Platoon Interactions and Real-World Traffic Simulation and Validation Based on the LWR-IM

• Published in: PloS one Vol. 11; no. 1; p. e0144798
• Main Authors: Ng, Kok Mun, Reaz, Mamun Bin Ibne
• Format: Journal Article
• Language: English
• Published: United States Public Library of Science 2016; Public Library of Science (PLoS)
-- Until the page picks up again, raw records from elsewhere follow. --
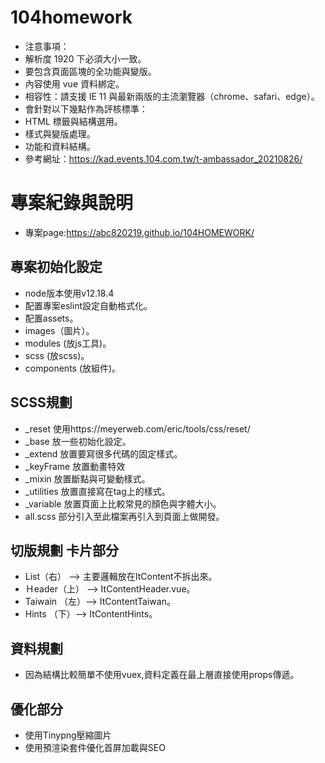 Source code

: # 104homework
- 注意事項：
- 解析度 1920 下必須大小一致。
- 要包含頁面區塊的全功能與變版。
- 內容使用 vue 資料綁定。
- 相容性：請支援 IE 11 與最新兩版的主流瀏覽器（chrome、safari、edge）。
- 會針對以下幾點作為評核標準：
- HTML 標籤與結構選用。
- 樣式與變版處理。
- 功能和資料結構。
- 參考網址：https://kad.events.104.com.tw/t-ambassador_20210826/
# 專案紀錄與說明
- 專案page:https://abc820219.github.io/104HOMEWORK/
## 專案初始化設定
- node版本使用v12.18.4
- 配置專案eslint設定自動格式化。
- 配置assets。
- images（圖片）。
- modules (放js工具)。
- scss (放scss)。
- components (放組件)。
## SCSS規劃
- _reset 使用https://meyerweb.com/eric/tools/css/reset/
- _base 放一些初始化設定。
- _extend 放置要寫很多代碼的固定樣式。
- _keyFrame 放置動畫特效
- _mixin 放置斷點與可變動樣式。
- _utilities 放置直接寫在tag上的樣式。
- _variable 放置頁面上比較常見的顏色與字體大小。
- all.scss 部分引入至此檔案再引入到頁面上做開發。
## 切版規劃 卡片部分
- List（右） --> 主要邏輯放在ItContent不拆出來。
- Ｈeader（上） --> ItContentHeader.vue。
- Taiwain （左）--> ItContentTaiwan。
- Hints （下）--> ItContentHints。
## 資料規劃
- 因為結構比較簡單不使用vuex,資料定義在最上層直接使用props傳遞。
## 優化部分
- 使用Tinypng壓縮圖片
- 使用預渲染套件優化首屏加載與SEO
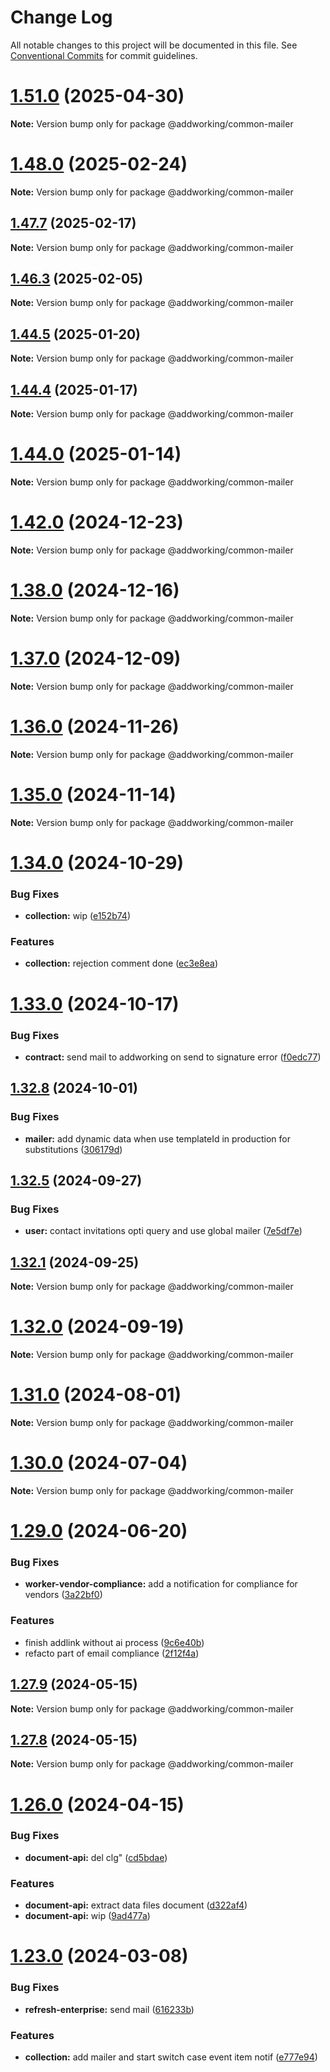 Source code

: # Change Log

All notable changes to this project will be documented in this file.
See [Conventional Commits](https://conventionalcommits.org) for commit guidelines.

# [1.51.0](https://github.com/addworking/monorepo/compare/v1.50.8...v1.51.0) (2025-04-30)

**Note:** Version bump only for package @addworking/common-mailer

# [1.48.0](https://github.com/addworking/monorepo/compare/v1.47.14...v1.48.0) (2025-02-24)

**Note:** Version bump only for package @addworking/common-mailer

## [1.47.7](https://github.com/addworking/monorepo/compare/v1.47.6...v1.47.7) (2025-02-17)

**Note:** Version bump only for package @addworking/common-mailer

## [1.46.3](https://github.com/addworking/monorepo/compare/v1.46.2...v1.46.3) (2025-02-05)

**Note:** Version bump only for package @addworking/common-mailer

## [1.44.5](https://github.com/addworking/monorepo/compare/v1.44.4...v1.44.5) (2025-01-20)

**Note:** Version bump only for package @addworking/common-mailer

## [1.44.4](https://github.com/addworking/monorepo/compare/v1.44.3...v1.44.4) (2025-01-17)

**Note:** Version bump only for package @addworking/common-mailer

# [1.44.0](https://github.com/addworking/monorepo/compare/v1.43.3...v1.44.0) (2025-01-14)

**Note:** Version bump only for package @addworking/common-mailer

# [1.42.0](https://github.com/addworking/monorepo/compare/v1.41.0...v1.42.0) (2024-12-23)

**Note:** Version bump only for package @addworking/common-mailer

# [1.38.0](https://github.com/addworking/monorepo/compare/v1.37.3...v1.38.0) (2024-12-16)

**Note:** Version bump only for package @addworking/common-mailer

# [1.37.0](https://github.com/addworking/monorepo/compare/v1.36.5...v1.37.0) (2024-12-09)

**Note:** Version bump only for package @addworking/common-mailer

# [1.36.0](https://github.com/addworking/monorepo/compare/v1.35.3...v1.36.0) (2024-11-26)

**Note:** Version bump only for package @addworking/common-mailer

# [1.35.0](https://github.com/addworking/monorepo/compare/v1.34.13...v1.35.0) (2024-11-14)

**Note:** Version bump only for package @addworking/common-mailer

# [1.34.0](https://github.com/addworking/monorepo/compare/v1.33.6...v1.34.0) (2024-10-29)

### Bug Fixes

* **collection:** wip ([e152b74](https://github.com/addworking/monorepo/commit/e152b74fe74e9dbe424fa179cee357f4bf8acb68))

### Features

* **collection:** rejection comment done ([ec3e8ea](https://github.com/addworking/monorepo/commit/ec3e8eaedf6325e03116c8abf2bc49bd396198d4))

# [1.33.0](https://github.com/addworking/monorepo/compare/v1.32.15...v1.33.0) (2024-10-17)

### Bug Fixes

* **contract:** send mail to addworking on send to signature error ([f0edc77](https://github.com/addworking/monorepo/commit/f0edc77bc3ba0a0475553650a112288e3f6d6420))

## [1.32.8](https://github.com/addworking/monorepo/compare/v1.32.7...v1.32.8) (2024-10-01)

### Bug Fixes

* **mailer:** add dynamic data when use templateId in production for substitutions ([306179d](https://github.com/addworking/monorepo/commit/306179d873daf0443097a33c2c7fce539d6eba28))

## [1.32.5](https://github.com/addworking/monorepo/compare/v1.32.4...v1.32.5) (2024-09-27)

### Bug Fixes

* **user:** contact invitations opti query and use global mailer ([7e5df7e](https://github.com/addworking/monorepo/commit/7e5df7e17f87f9d15d73551cd780fa661e38298b))

## [1.32.1](https://github.com/addworking/monorepo/compare/v1.32.0...v1.32.1) (2024-09-25)

**Note:** Version bump only for package @addworking/common-mailer

# [1.32.0](https://github.com/addworking/monorepo/compare/v1.31.14...v1.32.0) (2024-09-19)

**Note:** Version bump only for package @addworking/common-mailer

# [1.31.0](https://github.com/addworking/monorepo/compare/v1.30.12...v1.31.0) (2024-08-01)

**Note:** Version bump only for package @addworking/common-mailer

# [1.30.0](https://github.com/addworking/monorepo/compare/v1.29.4...v1.30.0) (2024-07-04)

**Note:** Version bump only for package @addworking/common-mailer

# [1.29.0](https://github.com/addworking/monorepo/compare/v1.28.6...v1.29.0) (2024-06-20)

### Bug Fixes

* **worker-vendor-compliance:** add a notification for compliance for vendors ([3a22bf0](https://github.com/addworking/monorepo/commit/3a22bf0ada2d8dd3e54128981f42be57ef72f2cb))

### Features

* finish addlink without ai process ([9c6e40b](https://github.com/addworking/monorepo/commit/9c6e40b670e4e5c32715037cf440e8414dbe845b))
* refacto part of email compliance ([2f12f4a](https://github.com/addworking/monorepo/commit/2f12f4a811296304a1f17a6c10f40f217194541b))

## [1.27.9](https://github.com/addworking/monorepo/compare/v1.27.8...v1.27.9) (2024-05-15)

**Note:** Version bump only for package @addworking/common-mailer

## [1.27.8](https://github.com/addworking/monorepo/compare/v1.27.7...v1.27.8) (2024-05-15)

**Note:** Version bump only for package @addworking/common-mailer

# [1.26.0](https://github.com/addworking/monorepo/compare/v1.25.0...v1.26.0) (2024-04-15)

### Bug Fixes

* **document-api:** del clg" ([cd5bdae](https://github.com/addworking/monorepo/commit/cd5bdae32120725a5324332428a446eb66d318d7))

### Features

* **document-api:** extract data files document ([d322af4](https://github.com/addworking/monorepo/commit/d322af419e92b948ee0b5d3b3c044d27c43dddd3))
* **document-api:** wip ([9ad477a](https://github.com/addworking/monorepo/commit/9ad477a39d306bf50f109c67f0f8f2ff51a1a053))

# [1.23.0](https://github.com/addworking/monorepo/compare/v1.22.3...v1.23.0) (2024-03-08)

### Bug Fixes

* **refresh-enterprise:** send mail ([616233b](https://github.com/addworking/monorepo/commit/616233bcef4f760bd2d82521d62d5d5dce851dd5))

### Features

* **collection:** add mailer and start switch case event item notif ([e777e94](https://github.com/addworking/monorepo/commit/e777e942d498b34d0ca1eda29749b1e72b2fbf5f))
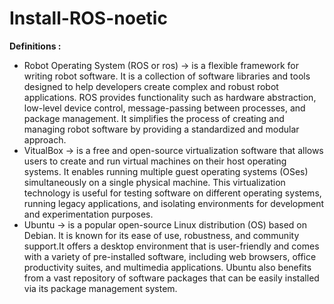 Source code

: # Install-ROS-noetic

**Definitions :**

- Robot Operating System (ROS or ros) -> is a flexible framework for writing robot software. It is a collection of software libraries and tools designed to help developers create complex and robust robot applications. ROS provides functionality such as hardware abstraction, low-level device control, message-passing between processes, and package management. It simplifies the process of creating and managing robot software by providing a standardized and modular approach.
- VitualBox -> is a free and open-source virtualization software that allows users to create and run virtual machines on their host operating systems. It enables running multiple guest operating systems (OSes) simultaneously on a single physical machine. This virtualization technology is useful for testing software on different operating systems, running legacy applications, and isolating environments for development and experimentation purposes.
- Ubuntu ->  is a popular open-source Linux distribution (OS) based on Debian. It is known for its ease of use, robustness, and community support.It offers a desktop environment that is user-friendly and comes with a variety of pre-installed software, including web browsers, office productivity suites, and multimedia applications. Ubuntu also benefits from a vast repository of software packages that can be easily installed via its package management system.
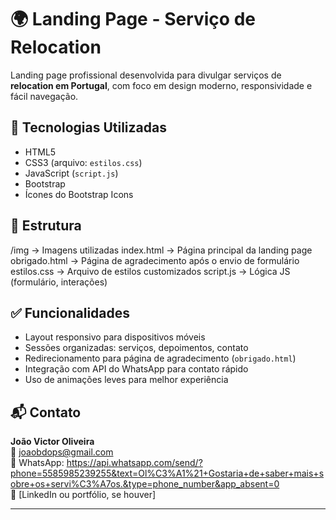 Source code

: # 🌍 Landing Page - Serviço de Relocation

Landing page profissional desenvolvida para divulgar serviços de **relocation em Portugal**, com foco em design moderno, responsividade e fácil navegação.

## 🔧 Tecnologias Utilizadas

- HTML5
- CSS3 (arquivo: `estilos.css`)
- JavaScript (`script.js`)
- Bootstrap 
- Ícones do Bootstrap Icons

## 📁 Estrutura

/img → Imagens utilizadas
index.html → Página principal da landing page
obrigado.html → Página de agradecimento após o envio de formulário
estilos.css → Arquivo de estilos customizados
script.js → Lógica JS (formulário, interações)


## ✅ Funcionalidades

- Layout responsivo para dispositivos móveis
- Sessões organizadas: serviços, depoimentos, contato
- Redirecionamento para página de agradecimento (`obrigado.html`)
- Integração com API do WhatsApp para contato rápido
- Uso de animações leves para melhor experiência



## 📬 Contato

**João Victor Oliveira**  
📧 joaobdops@gmail.com  
📱 WhatsApp: https://api.whatsapp.com/send/?phone=5585985239255&text=Ol%C3%A1%21+Gostaria+de+saber+mais+sobre+os+servi%C3%A7os.&type=phone_number&app_absent=0  
🔗 [LinkedIn ou portfólio, se houver]

---


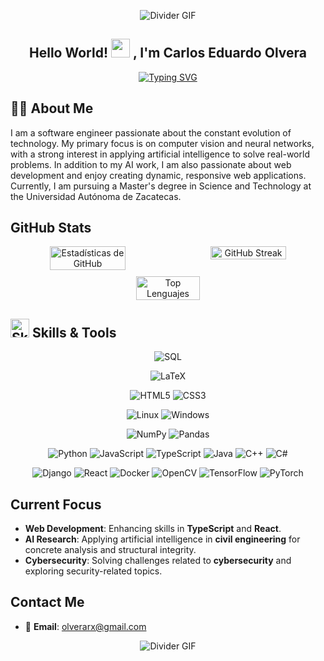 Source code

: <p align="center">
  <img src="https://user-images.githubusercontent.com/74038190/212284100-561aa473-3905-4a80-b561-0d28506553ee.gif" alt="Divider GIF" />
</p>
<h2 align="center"> Hello World! <img src="https://user-images.githubusercontent.com/74038190/214644152-52f47eb3-5e31-4f47-8758-05c9468d5596.gif" width="30" /> , I'm Carlos Eduardo Olvera <br/></h2> 
<div align="center">
  <a href="https://git.io/typing-svg">
    <img src="https://readme-typing-svg.demolab.com?font=Source+Code+Pro&size=21&duration=2000&pause=1000&color=6E22F7&center=true&vCenter=true&width=435&lines=%3E+I'm+a+Software+Enginner+;%3E+Web+Developer+%3A);%3E+AI+%26+Computer+Vision+Researcher;%3E+Tech+Enthusiast" alt="Typing SVG" />
  </a>
</div>

## 🧑‍💻 **About Me**  

I am a software engineer passionate about the constant evolution of technology. My primary focus is on computer vision and neural networks, with a strong interest in applying artificial intelligence to solve real-world problems. In addition to my AI work, I am also passionate about web development and enjoy creating dynamic, responsive web applications. Currently, I am pursuing a Master's degree in Science and Technology at the Universidad Autónoma de Zacatecas.


## **GitHub Stats** 

<div align="center" style="display: flex; flex-direction: column; justify-content: center; align-items: center; gap: 10px;">
  <div style="display: flex; justify-content: space-between; width: 100%; max-width: 800px;">
    <img src="https://github-readme-stats.vercel.app/api?username=1carloso1&show_icons=true&theme=radical" alt="Estadísticas de GitHub" width="49%" />
    <img src="https://github-readme-streak-stats.herokuapp.com/?user=1carloso1&theme=radical" alt="GitHub Streak" width="49%" />
  </div>
  <img src="https://github-readme-stats.vercel.app/api/top-langs/?username=1carloso1&layout=compact&theme=radical" alt="Top Lenguajes" width="45%" />
</div>

## <img src="https://user-images.githubusercontent.com/74038190/212284087-bbe7e430-757e-4901-90bf-4cd2ce3e1852.gif" alt="Skills & Tools GIF" width="30" /> **Skills & Tools**

<p style="text-align: center;">
  <img src="https://img.shields.io/badge/SQL-4479A1?style=for-the-badge&logo=mysql&logoColor=white" alt="SQL" />
</p>
<p style="text-align: center;">
  <img src="https://img.shields.io/badge/LaTeX-008080?style=for-the-badge&logo=latex&logoColor=white" alt="LaTeX" />
</p>
<p style="text-align: center;">
  <img src="https://img.shields.io/badge/HTML5-E34F26?style=for-the-badge&logo=html5&logoColor=white" alt="HTML5" />
  <img src="https://img.shields.io/badge/CSS3-1572B6?style=for-the-badge&logo=css3&logoColor=white" alt="CSS3" />
</p>
<p style="text-align: center;">
  <img src="https://img.shields.io/badge/Linux-FCC624?style=for-the-badge&logo=linux&logoColor=black" alt="Linux" />
  <img src="https://img.shields.io/badge/Windows-0078D6?style=for-the-badge&logo=windows&logoColor=white" alt="Windows" />
</p>
<p style="text-align: center;">
  <img src="https://img.shields.io/badge/NumPy-013243?style=for-the-badge&logo=numpy&logoColor=white" alt="NumPy" />
  <img src="https://img.shields.io/badge/Pandas-150458?style=for-the-badge&logo=pandas&logoColor=white" alt="Pandas" />
</p>
<p style="text-align: center;"> 
  <img src="https://img.shields.io/badge/Python-3776AB?style=for-the-badge&logo=python&logoColor=white" alt="Python" />
  <img src="https://img.shields.io/badge/JavaScript-F7DF1E?style=for-the-badge&logo=javascript&logoColor=black" alt="JavaScript" />
  <img src="https://img.shields.io/badge/TypeScript-007ACC?style=for-the-badge&logo=typescript&logoColor=white" alt="TypeScript" />
  <img src="https://img.shields.io/badge/Java-007396?style=for-the-badge&logo=java&logoColor=white" alt="Java" />
  <img src="https://img.shields.io/badge/C++-00599C?style=for-the-badge&logo=cplusplus&logoColor=white" alt="C++" />
  <img src="https://img.shields.io/badge/C%23-239120?style=for-the-badge&logo=csharp&logoColor=white" alt="C#" />
</p>
<p style="text-align: center;">
  <img src="https://img.shields.io/badge/Django-092E20?style=for-the-badge&logo=django&logoColor=white" alt="Django" />
  <img src="https://img.shields.io/badge/React-61DAFB?style=for-the-badge&logo=react&logoColor=black" alt="React" />
  <img src="https://img.shields.io/badge/Docker-2496ED?style=for-the-badge&logo=docker&logoColor=white" alt="Docker" />
  <img src="https://img.shields.io/badge/OpenCV-5C3EE8?style=for-the-badge&logo=opencv&logoColor=white" alt="OpenCV" />
  <img src="https://img.shields.io/badge/TensorFlow-FF6F00?style=for-the-badge&logo=tensorflow&logoColor=white" alt="TensorFlow" />
  <img src="https://img.shields.io/badge/PyTorch-EE4C2C?style=for-the-badge&logo=pytorch&logoColor=white" alt="PyTorch" />
</p>

## **Current Focus**

- **Web Development**: Enhancing skills in **TypeScript** and **React**.
- **AI Research**: Applying artificial intelligence in **civil engineering** for concrete analysis and structural integrity.
- **Cybersecurity**: Solving challenges related to **cybersecurity** and exploring security-related topics.

## **Contact Me** 

- 📧 **Email**: [olverarx@gmail.com](mailto:olverarx@gmail.com)

<p align="center">
  <img src="https://user-images.githubusercontent.com/74038190/212284100-561aa473-3905-4a80-b561-0d28506553ee.gif" alt="Divider GIF" />
</p>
• Subjects: Algorithms; Cities; Computer engineering; Computer Simulation; Control algorithms; Feasibility studies; Humans; Laboratories; Macroscopic models; Models, Theoretical; Motor Vehicles; Null hypothesis; Performance indices; Queues; Reproducibility of Results; Roads & highways; Simulation; Traffic; Traffic control; Traffic flow; Traffic models; Transportation planning; Vehicles; Velocity
• ISSN: 1932-6203; 1932-6203
• DOI: 10.1371/journal.pone.0144798

Platoon based traffic flow models form the underlying theoretical framework in traffic simulation tools. They are essentially important in facilitating efficient performance calculation and evaluation in urban traffic networks. For this purpose, a new platoon-based macroscopic model called the LWR-IM has been developed in [1]. Preliminary analytical validation conducted previously has proven the feasibility of the model. In this paper, the LWR-IM is further enhanced with algorithms that describe platoon interactions in urban arterials. The LWR-IM and the proposed platoon interaction algorithms are implemented in the real-world class I and class II urban arterials. Another purpose of the work is to perform quantitative validation to investigate the validity and ability of the LWR-IM and its underlying algorithms to describe platoon interactions and simulate performance indices that closely resemble the real traffic situations. The quantitative validation of the LWR-IM is achieved by performing a two-sampled t-test on queues simulated by the LWR-IM and real queues observed at these real-world locations. The results reveal insignificant differences of simulated queues with real queues where the p-values produced concluded that the null hypothesis cannot be rejected. Thus, the quantitative validation further proved the validity of the LWR-IM and the embedded platoon interactions algorithm for the intended purpose.